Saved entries

━━━━━━━━━━━━━━━━━━━━━━━━━━━━━━

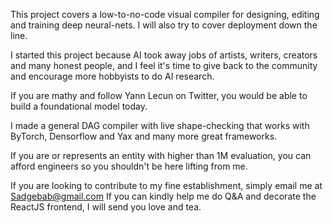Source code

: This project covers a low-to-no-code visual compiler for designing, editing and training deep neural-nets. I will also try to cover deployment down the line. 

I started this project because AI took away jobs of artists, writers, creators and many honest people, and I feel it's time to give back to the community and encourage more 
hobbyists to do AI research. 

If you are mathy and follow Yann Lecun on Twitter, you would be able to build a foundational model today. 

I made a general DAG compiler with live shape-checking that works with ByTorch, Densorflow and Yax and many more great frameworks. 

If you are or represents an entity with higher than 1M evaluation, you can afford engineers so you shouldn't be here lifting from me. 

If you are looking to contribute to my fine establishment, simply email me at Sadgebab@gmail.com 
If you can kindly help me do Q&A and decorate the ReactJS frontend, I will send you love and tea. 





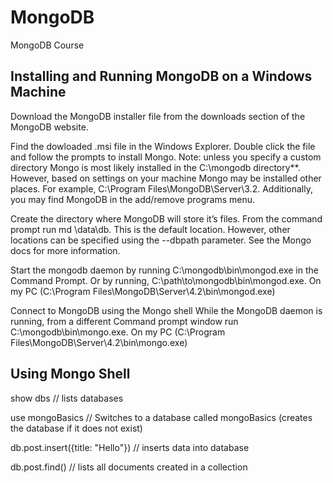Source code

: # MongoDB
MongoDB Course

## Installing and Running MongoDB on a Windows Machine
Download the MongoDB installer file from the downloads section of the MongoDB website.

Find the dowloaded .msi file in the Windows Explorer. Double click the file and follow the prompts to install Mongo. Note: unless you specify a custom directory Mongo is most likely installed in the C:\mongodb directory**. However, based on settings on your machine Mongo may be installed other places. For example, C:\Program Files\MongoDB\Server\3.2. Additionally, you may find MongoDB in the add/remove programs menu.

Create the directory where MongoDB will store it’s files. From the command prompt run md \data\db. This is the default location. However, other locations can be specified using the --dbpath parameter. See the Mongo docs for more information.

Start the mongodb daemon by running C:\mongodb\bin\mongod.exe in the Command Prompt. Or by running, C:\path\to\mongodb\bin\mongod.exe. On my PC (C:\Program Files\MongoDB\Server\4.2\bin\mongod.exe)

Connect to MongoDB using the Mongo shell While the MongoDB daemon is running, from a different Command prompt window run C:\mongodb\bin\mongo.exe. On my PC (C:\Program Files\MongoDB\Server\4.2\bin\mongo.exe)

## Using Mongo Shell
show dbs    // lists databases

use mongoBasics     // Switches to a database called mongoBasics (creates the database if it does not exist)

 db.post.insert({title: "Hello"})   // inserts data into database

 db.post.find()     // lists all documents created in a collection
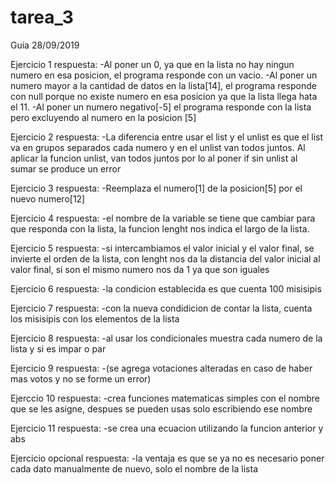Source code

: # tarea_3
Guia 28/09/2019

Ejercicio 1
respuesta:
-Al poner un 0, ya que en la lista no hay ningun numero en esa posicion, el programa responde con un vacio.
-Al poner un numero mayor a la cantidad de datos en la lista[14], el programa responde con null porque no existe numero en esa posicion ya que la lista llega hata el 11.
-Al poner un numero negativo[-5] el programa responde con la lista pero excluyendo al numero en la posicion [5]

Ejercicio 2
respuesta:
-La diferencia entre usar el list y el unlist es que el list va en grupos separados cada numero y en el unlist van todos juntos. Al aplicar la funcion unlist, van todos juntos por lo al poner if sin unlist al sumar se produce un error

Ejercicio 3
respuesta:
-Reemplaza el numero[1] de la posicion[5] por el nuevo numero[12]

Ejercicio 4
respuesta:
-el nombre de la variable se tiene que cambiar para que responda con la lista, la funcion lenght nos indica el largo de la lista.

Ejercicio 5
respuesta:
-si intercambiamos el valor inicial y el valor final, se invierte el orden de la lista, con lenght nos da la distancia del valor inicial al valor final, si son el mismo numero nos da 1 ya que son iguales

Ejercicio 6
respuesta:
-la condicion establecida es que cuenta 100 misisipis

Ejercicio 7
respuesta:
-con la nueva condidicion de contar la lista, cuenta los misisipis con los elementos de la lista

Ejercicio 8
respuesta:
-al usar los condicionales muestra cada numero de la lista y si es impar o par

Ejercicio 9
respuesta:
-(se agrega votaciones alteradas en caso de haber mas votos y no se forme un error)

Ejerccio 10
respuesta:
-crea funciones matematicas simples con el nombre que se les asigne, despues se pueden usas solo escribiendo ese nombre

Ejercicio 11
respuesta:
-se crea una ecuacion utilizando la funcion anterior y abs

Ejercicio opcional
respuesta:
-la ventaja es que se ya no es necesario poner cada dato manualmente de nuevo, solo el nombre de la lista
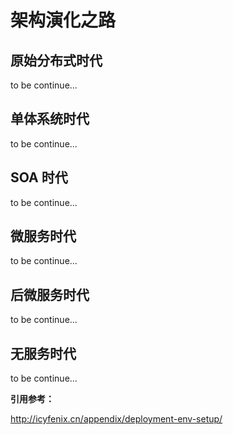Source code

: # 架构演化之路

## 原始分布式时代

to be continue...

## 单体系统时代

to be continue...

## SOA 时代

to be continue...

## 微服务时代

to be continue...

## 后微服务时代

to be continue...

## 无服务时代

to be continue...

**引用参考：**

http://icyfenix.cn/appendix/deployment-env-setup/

━━━━━━━━━━━━━━━━━━━━━━━━━━━━━━

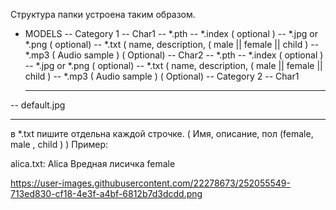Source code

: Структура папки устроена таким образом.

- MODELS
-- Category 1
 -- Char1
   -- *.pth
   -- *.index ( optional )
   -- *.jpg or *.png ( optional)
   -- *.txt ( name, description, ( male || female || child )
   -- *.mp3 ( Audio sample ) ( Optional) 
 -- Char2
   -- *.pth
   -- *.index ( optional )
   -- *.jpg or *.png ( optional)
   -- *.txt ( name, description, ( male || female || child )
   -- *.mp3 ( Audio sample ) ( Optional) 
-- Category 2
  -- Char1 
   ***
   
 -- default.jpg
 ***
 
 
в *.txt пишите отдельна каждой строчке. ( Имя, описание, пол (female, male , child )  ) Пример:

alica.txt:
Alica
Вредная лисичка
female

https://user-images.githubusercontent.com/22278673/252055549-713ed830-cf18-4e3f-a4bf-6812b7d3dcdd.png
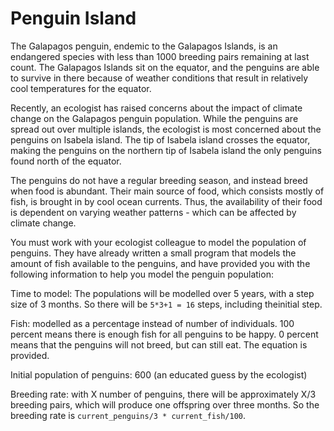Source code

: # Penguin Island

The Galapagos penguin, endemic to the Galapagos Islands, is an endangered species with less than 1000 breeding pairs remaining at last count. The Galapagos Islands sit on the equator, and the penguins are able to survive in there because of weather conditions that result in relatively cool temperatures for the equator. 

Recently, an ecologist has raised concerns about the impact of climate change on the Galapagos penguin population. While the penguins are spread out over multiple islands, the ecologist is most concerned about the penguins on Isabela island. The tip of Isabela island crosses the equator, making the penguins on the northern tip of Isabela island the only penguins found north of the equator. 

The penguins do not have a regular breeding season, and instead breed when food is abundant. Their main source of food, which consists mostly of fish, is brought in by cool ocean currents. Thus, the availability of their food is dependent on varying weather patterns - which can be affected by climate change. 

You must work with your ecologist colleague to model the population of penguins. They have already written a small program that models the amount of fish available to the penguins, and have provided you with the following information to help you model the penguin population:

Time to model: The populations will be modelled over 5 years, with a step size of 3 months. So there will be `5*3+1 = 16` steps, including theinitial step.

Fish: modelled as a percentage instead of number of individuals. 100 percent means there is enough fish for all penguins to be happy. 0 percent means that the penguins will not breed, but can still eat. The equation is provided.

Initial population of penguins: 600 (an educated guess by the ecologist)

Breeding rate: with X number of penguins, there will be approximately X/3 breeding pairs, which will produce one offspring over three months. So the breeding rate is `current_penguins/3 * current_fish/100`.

━━━━━━━━━━━━━━━━━━━━━━━━━━━━━━

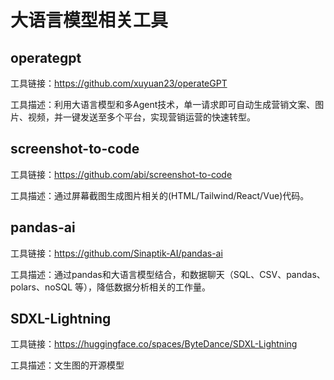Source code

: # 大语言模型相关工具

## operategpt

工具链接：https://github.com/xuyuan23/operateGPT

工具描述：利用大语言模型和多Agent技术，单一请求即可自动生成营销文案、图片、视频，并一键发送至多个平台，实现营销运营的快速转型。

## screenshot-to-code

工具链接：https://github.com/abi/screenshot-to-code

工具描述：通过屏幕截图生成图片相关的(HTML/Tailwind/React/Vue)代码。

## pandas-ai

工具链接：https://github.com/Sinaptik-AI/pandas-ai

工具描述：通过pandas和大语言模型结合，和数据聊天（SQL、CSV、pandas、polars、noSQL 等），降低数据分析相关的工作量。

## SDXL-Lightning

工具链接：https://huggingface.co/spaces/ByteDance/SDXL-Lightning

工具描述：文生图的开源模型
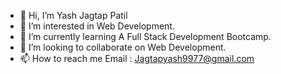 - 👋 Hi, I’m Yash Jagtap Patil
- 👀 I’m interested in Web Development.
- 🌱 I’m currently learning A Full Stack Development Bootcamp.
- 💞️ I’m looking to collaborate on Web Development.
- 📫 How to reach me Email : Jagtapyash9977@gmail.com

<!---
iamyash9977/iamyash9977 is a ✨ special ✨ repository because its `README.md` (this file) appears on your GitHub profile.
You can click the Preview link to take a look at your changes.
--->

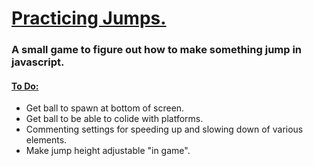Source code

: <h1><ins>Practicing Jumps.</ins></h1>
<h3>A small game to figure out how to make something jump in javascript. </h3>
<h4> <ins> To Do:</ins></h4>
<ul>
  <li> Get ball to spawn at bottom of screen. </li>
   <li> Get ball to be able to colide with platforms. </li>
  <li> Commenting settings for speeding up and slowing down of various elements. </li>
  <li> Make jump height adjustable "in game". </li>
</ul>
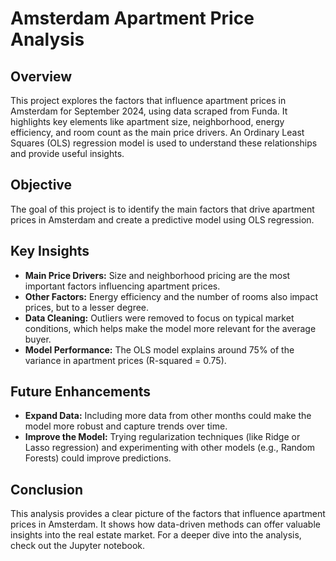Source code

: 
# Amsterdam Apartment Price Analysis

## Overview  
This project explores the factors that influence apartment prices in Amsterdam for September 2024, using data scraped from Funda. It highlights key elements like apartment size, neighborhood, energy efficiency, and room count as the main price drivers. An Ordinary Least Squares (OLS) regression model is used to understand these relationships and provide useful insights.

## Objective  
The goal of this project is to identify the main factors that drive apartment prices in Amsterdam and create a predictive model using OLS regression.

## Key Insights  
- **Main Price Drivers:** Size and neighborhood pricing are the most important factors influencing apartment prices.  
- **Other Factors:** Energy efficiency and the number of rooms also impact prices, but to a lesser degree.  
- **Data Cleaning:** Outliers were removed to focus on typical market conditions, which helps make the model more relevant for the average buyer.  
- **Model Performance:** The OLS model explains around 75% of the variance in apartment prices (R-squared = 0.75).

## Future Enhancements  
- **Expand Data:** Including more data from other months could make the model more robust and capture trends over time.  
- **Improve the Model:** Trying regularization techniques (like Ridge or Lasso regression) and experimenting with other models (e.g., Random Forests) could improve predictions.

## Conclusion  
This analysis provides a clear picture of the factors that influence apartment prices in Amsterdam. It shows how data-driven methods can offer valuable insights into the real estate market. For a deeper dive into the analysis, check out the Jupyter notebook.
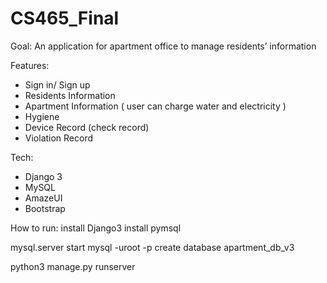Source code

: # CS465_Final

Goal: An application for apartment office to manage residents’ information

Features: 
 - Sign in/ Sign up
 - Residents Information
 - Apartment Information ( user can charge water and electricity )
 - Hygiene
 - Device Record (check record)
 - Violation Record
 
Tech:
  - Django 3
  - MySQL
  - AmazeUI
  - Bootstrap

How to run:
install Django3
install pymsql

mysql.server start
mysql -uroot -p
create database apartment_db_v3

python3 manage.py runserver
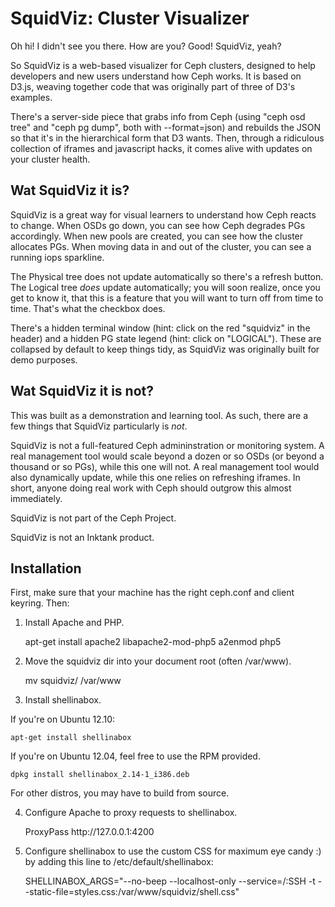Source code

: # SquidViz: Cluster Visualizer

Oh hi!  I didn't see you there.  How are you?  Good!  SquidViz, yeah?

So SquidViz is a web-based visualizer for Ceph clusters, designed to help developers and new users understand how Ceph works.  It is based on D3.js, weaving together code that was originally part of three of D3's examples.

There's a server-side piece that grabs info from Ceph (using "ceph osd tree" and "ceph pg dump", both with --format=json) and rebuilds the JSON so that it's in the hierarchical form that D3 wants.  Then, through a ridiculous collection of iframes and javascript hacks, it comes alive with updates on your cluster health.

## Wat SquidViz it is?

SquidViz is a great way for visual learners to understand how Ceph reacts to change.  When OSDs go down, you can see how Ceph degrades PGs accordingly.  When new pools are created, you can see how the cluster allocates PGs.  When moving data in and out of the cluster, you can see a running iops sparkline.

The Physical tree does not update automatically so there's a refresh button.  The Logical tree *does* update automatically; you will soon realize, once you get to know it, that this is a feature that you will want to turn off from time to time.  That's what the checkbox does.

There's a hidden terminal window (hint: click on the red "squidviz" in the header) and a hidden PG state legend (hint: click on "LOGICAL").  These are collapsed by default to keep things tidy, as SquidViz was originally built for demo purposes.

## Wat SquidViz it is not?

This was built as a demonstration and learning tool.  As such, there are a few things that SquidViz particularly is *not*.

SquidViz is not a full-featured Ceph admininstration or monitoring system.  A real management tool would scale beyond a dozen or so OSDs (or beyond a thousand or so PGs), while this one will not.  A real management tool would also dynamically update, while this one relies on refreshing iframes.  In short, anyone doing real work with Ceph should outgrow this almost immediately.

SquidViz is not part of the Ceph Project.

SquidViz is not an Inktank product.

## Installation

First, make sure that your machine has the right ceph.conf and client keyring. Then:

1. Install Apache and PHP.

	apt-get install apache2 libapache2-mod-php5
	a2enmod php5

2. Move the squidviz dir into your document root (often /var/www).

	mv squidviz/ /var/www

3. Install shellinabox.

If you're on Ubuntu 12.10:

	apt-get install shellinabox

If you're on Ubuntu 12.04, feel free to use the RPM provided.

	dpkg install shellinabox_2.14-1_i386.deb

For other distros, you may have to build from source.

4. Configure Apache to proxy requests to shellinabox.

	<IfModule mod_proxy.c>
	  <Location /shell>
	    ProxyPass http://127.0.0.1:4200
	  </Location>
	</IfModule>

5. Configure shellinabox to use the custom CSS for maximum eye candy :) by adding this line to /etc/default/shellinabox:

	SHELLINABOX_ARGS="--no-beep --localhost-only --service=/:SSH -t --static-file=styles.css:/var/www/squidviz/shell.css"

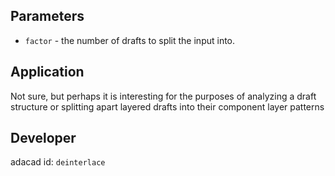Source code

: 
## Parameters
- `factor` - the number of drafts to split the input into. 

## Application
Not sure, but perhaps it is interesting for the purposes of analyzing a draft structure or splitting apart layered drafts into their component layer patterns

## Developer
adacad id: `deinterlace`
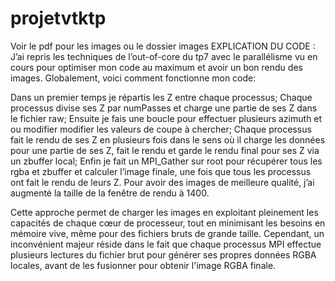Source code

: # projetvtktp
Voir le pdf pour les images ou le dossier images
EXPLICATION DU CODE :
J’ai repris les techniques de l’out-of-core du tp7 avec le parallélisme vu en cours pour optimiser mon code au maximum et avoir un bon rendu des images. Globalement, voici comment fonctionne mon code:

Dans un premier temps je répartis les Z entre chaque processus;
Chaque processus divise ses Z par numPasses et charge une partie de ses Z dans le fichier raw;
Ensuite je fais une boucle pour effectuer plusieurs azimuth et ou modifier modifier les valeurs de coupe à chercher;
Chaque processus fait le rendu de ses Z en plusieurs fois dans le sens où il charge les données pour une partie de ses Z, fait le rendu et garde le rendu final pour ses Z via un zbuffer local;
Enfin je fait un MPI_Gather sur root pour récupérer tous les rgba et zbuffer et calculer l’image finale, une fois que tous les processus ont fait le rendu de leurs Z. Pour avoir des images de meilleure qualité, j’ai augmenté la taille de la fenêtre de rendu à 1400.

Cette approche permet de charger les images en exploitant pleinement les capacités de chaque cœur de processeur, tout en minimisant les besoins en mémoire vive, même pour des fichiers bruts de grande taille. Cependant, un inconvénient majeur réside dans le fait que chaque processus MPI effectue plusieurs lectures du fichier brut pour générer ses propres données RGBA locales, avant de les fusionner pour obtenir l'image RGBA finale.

━━━━━━━━━━━━━━━━━━━━━━━━━━━━━━

Assignment:
Would you transcribe the lines above exactly, going from the line bearing "## Parameters" through the line bearing "Enfin je fait", and drop the pictures from the copy?

Exercise solution:
## Parameters
- `factor` - the number of drafts to split the input into. 

## Application
Not sure, but perhaps it is interesting for the purposes of analyzing a draft structure or splitting apart layered drafts into their component layer patterns

## Developer
adacad id: `deinterlace`
Source code

: # projetvtktp
Voir le pdf pour les images ou le dossier images
EXPLICATION DU CODE :
J’ai repris les techniques de l’out-of-core du tp7 avec le parallélisme vu en cours pour optimiser mon code au maximum et avoir un bon rendu des images. Globalement, voici comment fonctionne mon code:

Dans un premier temps je répartis les Z entre chaque processus;
Chaque processus divise ses Z par numPasses et charge une partie de ses Z dans le fichier raw;
Ensuite je fais une boucle pour effectuer plusieurs azimuth et ou modifier modifier les valeurs de coupe à chercher;
Chaque processus fait le rendu de ses Z en plusieurs fois dans le sens où il charge les données pour une partie de ses Z, fait le rendu et garde le rendu final pour ses Z via un zbuffer local;
Enfin je fait un MPI_Gather sur root pour récupérer tous les rgba et zbuffer et calculer l’image finale, une fois que tous les processus ont fait le rendu de leurs Z. Pour avoir des images de meilleure qualité, j’ai augmenté la taille de la fenêtre de rendu à 1400.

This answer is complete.